▶ What is being asked:
For each line of the listing that contains "provides", make a copy and return it.

▶ Provided records:

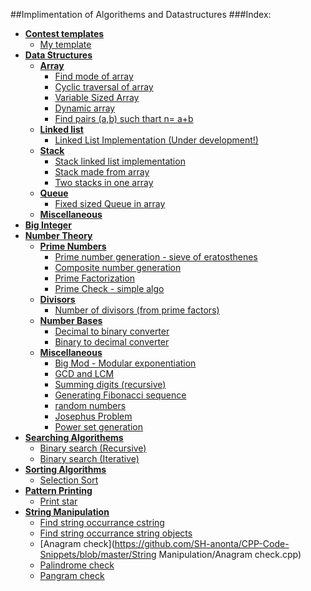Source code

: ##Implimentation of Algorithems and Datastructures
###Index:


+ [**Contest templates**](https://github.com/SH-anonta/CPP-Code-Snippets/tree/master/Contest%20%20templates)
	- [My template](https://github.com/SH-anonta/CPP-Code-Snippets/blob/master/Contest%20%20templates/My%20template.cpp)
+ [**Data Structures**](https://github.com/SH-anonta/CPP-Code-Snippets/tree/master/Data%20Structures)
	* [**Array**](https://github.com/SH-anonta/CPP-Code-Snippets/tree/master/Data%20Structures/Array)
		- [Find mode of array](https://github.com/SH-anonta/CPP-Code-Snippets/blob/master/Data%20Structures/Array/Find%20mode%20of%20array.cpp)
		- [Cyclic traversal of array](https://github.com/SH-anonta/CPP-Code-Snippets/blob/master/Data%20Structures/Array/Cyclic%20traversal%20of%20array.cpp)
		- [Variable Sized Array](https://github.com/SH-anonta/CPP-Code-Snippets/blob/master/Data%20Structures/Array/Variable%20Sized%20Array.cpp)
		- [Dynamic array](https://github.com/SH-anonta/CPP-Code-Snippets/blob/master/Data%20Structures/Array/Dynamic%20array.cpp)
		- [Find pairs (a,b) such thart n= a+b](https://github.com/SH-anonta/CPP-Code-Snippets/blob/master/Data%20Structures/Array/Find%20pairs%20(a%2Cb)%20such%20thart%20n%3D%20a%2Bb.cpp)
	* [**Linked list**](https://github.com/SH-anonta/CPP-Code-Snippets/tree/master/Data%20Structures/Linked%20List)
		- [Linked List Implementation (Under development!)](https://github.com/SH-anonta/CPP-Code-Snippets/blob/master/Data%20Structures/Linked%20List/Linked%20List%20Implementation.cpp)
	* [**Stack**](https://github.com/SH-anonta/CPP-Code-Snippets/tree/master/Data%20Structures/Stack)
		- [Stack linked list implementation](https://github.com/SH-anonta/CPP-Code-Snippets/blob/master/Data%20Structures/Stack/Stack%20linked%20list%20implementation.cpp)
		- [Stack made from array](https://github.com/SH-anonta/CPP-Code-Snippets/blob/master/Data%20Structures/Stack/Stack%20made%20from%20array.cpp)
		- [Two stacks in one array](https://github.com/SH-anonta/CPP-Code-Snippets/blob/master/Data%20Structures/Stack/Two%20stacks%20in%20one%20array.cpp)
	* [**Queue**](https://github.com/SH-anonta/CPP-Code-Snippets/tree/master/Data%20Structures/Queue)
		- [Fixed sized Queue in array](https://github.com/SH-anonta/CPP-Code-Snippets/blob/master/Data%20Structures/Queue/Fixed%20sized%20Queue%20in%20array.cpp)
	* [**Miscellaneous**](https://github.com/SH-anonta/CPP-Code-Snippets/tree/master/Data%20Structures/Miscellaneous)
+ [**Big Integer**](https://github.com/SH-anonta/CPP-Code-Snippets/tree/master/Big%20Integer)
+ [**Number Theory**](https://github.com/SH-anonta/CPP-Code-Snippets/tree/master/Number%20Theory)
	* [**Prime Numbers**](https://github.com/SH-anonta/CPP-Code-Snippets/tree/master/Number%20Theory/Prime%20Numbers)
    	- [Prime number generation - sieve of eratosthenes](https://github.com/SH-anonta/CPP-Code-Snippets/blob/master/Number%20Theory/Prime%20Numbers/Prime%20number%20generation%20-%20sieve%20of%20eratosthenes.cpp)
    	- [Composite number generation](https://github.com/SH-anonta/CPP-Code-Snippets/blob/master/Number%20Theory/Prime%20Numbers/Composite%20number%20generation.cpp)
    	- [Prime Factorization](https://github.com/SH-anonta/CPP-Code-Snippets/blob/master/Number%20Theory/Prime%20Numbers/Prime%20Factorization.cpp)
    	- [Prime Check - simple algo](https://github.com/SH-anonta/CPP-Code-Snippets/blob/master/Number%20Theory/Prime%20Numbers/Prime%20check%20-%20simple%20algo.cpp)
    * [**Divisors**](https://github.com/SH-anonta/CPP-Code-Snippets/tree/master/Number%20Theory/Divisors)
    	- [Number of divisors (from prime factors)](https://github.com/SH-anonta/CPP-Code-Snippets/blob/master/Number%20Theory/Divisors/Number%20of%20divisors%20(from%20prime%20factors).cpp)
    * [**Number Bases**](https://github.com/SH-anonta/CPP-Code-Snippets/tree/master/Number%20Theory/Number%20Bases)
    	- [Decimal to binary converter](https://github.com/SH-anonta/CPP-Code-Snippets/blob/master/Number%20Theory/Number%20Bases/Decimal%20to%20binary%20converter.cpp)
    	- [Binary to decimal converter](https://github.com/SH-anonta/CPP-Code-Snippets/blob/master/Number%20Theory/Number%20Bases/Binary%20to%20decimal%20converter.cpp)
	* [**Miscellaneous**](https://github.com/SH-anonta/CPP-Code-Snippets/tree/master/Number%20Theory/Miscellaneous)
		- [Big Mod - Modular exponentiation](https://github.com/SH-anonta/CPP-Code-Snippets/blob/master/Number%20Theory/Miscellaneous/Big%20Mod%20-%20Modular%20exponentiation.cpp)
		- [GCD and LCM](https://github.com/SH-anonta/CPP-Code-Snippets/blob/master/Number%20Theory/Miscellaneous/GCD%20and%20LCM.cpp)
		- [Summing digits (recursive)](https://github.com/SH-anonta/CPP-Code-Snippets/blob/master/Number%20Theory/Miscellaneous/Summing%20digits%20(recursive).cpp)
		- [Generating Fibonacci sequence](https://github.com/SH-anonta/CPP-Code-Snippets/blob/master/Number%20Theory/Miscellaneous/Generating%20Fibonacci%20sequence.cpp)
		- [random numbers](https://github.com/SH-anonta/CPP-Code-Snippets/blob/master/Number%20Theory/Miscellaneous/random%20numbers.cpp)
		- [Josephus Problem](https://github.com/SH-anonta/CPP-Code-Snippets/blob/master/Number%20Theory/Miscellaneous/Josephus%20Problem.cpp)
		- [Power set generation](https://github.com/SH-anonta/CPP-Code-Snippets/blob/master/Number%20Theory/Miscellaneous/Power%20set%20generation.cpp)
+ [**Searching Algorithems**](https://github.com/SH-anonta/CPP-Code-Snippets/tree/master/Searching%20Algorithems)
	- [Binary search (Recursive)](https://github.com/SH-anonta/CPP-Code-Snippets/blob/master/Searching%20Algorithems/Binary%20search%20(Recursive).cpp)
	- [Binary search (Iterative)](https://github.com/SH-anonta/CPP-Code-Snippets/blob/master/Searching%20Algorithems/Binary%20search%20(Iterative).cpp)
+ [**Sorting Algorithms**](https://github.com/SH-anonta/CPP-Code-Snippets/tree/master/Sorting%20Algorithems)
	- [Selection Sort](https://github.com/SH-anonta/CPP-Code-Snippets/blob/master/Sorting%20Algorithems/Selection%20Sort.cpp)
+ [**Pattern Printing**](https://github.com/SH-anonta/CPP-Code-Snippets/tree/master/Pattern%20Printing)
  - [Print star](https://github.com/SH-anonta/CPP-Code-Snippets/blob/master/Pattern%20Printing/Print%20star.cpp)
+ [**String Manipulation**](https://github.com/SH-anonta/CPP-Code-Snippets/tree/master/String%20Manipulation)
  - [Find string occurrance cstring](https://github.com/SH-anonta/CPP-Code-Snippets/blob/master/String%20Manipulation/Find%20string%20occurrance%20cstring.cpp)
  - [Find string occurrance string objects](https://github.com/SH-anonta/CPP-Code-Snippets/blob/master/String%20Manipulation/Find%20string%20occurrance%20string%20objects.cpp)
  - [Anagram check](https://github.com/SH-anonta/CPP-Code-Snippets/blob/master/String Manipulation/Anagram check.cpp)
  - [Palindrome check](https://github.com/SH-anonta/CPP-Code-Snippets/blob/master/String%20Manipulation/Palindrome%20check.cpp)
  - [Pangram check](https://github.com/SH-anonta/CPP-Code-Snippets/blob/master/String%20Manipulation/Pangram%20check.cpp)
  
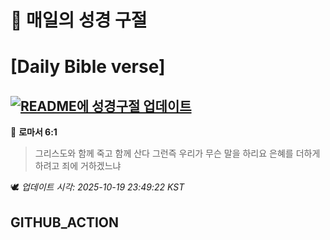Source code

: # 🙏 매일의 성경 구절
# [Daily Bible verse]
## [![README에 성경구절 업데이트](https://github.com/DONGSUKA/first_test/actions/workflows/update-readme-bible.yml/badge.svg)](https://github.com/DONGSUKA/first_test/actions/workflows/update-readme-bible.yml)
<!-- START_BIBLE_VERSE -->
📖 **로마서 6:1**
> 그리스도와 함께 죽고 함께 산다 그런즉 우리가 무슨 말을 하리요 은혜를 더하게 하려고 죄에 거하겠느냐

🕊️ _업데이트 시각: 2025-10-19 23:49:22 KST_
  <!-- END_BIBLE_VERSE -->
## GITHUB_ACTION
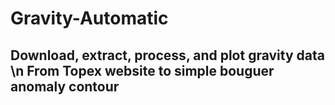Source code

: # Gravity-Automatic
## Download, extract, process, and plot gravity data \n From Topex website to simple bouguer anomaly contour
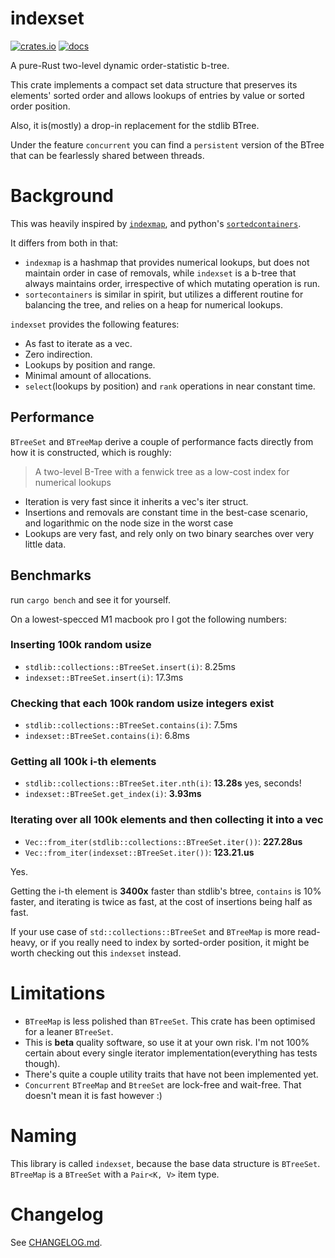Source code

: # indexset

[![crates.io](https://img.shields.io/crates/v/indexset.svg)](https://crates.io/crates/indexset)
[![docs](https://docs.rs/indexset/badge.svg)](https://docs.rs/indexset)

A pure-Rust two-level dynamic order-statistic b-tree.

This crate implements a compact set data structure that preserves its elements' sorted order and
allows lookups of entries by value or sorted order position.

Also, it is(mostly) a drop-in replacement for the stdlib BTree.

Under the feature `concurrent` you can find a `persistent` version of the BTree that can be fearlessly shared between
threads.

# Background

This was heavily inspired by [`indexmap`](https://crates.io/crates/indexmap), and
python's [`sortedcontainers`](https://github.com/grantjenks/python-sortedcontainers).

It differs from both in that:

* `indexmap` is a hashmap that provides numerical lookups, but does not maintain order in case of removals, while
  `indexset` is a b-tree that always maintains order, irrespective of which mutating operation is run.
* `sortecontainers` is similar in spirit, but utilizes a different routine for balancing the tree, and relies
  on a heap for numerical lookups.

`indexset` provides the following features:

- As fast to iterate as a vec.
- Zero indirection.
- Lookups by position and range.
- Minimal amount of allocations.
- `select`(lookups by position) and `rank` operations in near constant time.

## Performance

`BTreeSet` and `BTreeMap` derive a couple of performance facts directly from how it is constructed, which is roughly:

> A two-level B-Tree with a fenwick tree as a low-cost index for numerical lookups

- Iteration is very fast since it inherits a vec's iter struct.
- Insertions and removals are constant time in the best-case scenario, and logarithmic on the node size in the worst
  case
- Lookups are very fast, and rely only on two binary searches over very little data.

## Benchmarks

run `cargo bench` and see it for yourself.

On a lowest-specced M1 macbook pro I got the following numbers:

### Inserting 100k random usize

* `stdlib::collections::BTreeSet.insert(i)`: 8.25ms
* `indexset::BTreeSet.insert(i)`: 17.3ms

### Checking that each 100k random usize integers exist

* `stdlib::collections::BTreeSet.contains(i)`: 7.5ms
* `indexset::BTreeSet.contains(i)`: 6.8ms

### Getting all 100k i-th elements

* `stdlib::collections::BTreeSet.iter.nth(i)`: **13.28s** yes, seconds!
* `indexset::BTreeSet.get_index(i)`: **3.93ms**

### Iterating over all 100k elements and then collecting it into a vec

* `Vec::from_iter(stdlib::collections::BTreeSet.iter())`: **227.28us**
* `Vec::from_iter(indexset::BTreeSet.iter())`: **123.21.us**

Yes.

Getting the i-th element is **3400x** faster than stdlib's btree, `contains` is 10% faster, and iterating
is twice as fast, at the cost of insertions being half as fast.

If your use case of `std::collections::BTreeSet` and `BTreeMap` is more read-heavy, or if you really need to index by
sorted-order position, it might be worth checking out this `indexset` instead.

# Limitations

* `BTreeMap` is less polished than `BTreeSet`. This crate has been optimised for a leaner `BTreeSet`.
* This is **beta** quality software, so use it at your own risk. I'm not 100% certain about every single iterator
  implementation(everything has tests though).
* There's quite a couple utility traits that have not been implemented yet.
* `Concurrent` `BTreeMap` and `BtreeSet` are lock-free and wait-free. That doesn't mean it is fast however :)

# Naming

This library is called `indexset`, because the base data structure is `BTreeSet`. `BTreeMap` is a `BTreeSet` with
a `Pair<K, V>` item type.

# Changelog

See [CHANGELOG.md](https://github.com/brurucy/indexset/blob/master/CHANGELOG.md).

▶ Finished exercise:
* `indexmap` is a hashmap that provides numerical lookups, but does not maintain order in case of removals, while
`indexset` provides the following features:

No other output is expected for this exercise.